I think it was Oscar Wilde who said the 19th century was Balzac’s invention. I could look it up but I won’t. Balzac, part flaneur, part philosopher, always the story teller. Of course Wilde meant something more: in the Human Comedy Louis Lambert becomes unhinged trying to understand modern existence. Who better than Wilde to understand we laugh at our own peril?
I’ll propose that laughing at one’s own peril is laughter itself and if the first rule of comedy is to find amusement in the pain of others it was modernity taught us otherwise. It’s you, stupid, you’re the one. So in the twentieth century Balzac became Beckett: “You’re on Earth. There’s no cure for that.”
I wrote a terrible limerick last night. It was disgusting. Needless to say it can’t be shared. It didn’t have race or women or disabilities in it; just a man with his nether parts. The point is, when you’re disabled you need humor to get by. Yes Lou Reed was right, you need a bus load of faith; but a snarky joke, even when unshared does wonders.
Mel Brooks said something like “tragedy is when I cut my finger; comedy is when you fall in an open sewer and die.” That’s how my private cripple comedy works. The shop owner who refuses to admit me and my guide dog falls into a man hole but in my version he doesn’t die—he lives for all eternity with Richard Nixon who wears Bermuda shorts and black phlebitis compression socks and pushes a beach comber’s metal detector muttering, “Jesus, Spiro, I know it’s here somewhere, we’ve got to find it before Ted Kennedy shows up!”
I’m not talking about disability standup or performativity. This is the inner life; the engine room. Disabled we face micro aggressions; macro; put downs; eye rolling; outright contempt from the abled. Or worse, we get their treacle: the “you’re so inspirational” pity party shit. And if that’s not bad enough, we get the disabled themselves who make a big deal out of running the marathon because after all they’re super cripples.
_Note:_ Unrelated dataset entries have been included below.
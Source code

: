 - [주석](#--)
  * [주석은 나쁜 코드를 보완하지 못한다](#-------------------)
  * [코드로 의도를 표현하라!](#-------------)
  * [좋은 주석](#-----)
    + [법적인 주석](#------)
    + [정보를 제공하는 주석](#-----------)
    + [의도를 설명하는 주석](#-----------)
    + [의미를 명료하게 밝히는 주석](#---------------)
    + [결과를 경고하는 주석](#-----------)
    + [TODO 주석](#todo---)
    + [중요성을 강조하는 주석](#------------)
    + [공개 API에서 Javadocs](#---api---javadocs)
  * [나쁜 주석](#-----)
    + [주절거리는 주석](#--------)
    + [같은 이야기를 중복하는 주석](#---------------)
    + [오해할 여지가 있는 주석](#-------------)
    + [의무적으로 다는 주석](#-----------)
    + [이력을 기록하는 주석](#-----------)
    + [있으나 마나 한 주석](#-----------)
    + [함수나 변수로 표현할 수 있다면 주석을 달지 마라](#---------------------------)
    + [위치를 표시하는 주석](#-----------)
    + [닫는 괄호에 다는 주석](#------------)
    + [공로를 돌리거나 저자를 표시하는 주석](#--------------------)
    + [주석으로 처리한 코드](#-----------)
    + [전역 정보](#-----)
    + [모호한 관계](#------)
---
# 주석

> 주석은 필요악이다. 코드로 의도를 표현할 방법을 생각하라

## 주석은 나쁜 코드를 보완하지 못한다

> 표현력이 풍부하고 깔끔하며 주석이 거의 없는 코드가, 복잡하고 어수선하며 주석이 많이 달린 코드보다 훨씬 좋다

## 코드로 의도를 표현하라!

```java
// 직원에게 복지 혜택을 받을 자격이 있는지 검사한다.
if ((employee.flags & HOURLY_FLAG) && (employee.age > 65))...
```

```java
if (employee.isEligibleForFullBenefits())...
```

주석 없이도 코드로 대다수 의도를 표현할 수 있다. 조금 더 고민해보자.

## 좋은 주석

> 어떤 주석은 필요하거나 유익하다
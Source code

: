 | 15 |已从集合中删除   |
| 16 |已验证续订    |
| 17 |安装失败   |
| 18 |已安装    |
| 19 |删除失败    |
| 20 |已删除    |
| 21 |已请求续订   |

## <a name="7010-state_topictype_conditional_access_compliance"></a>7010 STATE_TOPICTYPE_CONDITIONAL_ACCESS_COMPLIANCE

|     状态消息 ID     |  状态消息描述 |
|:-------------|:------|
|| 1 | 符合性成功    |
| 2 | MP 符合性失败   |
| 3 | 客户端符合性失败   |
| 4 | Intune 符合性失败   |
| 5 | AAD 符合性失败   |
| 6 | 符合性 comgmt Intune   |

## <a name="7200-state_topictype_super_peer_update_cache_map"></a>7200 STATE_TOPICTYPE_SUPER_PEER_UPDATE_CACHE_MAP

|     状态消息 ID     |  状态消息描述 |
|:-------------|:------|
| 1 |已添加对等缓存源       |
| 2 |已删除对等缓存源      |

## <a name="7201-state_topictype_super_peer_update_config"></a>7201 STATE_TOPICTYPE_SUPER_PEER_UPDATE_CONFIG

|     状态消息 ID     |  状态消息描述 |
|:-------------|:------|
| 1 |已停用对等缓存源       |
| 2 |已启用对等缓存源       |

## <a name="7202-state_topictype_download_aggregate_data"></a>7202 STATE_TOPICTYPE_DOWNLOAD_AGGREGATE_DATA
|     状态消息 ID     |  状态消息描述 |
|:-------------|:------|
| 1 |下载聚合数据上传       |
The media buys it every time. Meantime the ordinary disabled are unemployed. Behind every story about the long distance runner with his guide dog are 100 blind people without work.
Down in the stifling engine room of self survivorship it’s always like those submarine movies where pipes are bursting because a depth charge has gone off and gritty sailors are smacking everything in sight with wrenches. This is one of the reasons I love submarine flicks: they’re about the inner lives of the disabled. We get it together under pressure. The other reason I love those movies is because the sailors almost always get revenge.
Years ago I worked at a famous guide dog school. I discovered that one of the most influential members of the board of trustees, a blind man, actually hated the blind and he was loud about it. He called them “mooches and leeches” meaning the clients who received guide dogs free of charge (a necessity since 80 per cent of the blind remain unemployed even today) were just “takers” and therefore were unworthy of respect. The man is dead now. He was briefly famous. He became a federal judge. He absolutely hated the disabled. My engine room was flooded every time he opened his mouth. One day I imagined him tied to a stake in the Roman Coliseum, lions circling. This helped some. But when I pictured him as the emperor Augustus things were funnier. Augustus spoke disparagingly to common men who were dressed in cloaks and ruled that only toga clad men could enter the forum. He said, pointing to the elect: “Behold them, conquerors of the world, the toga-clad race of Romans!” So I pictured old “mooches and leeches” in hell sporting a toga, waving a white cane and shouting at winged rats.
The cripple comedy engine room is a tough place. The disabled experience a lot of put downs. When they come from another disabled person—one who’s done well in life—it’s just intolerable. Alas there are bullies everywhere.
I tend to consign people to imaginary hells. It’s the oldest literary trick in the book. Every year I reread a little Dante. You can’t read a lot of Dante because then you’re stuck down there.
When you laugh at oppression you’re no longer the court jester, the funny cripple who pleases the king. You’re tough, shrewd, and you know how to employ your wrench. Another word for this is comfort, as in self acceptance. I’ll close with a quote from comedian Josh Blue who has cerebral palsy: “The thing about my comedy is that I’m so comfortable with my disability that you don’t have a right to be uncomfortable, if I say something that’s hard in my life but put it in a way that maybe you have not thought of, and I’m laughing at it, it gives you the ability to laugh at the same thing within yourself. I feel like every person has a disability in some way. Whether you’re dyslexic or Republican or whatever.”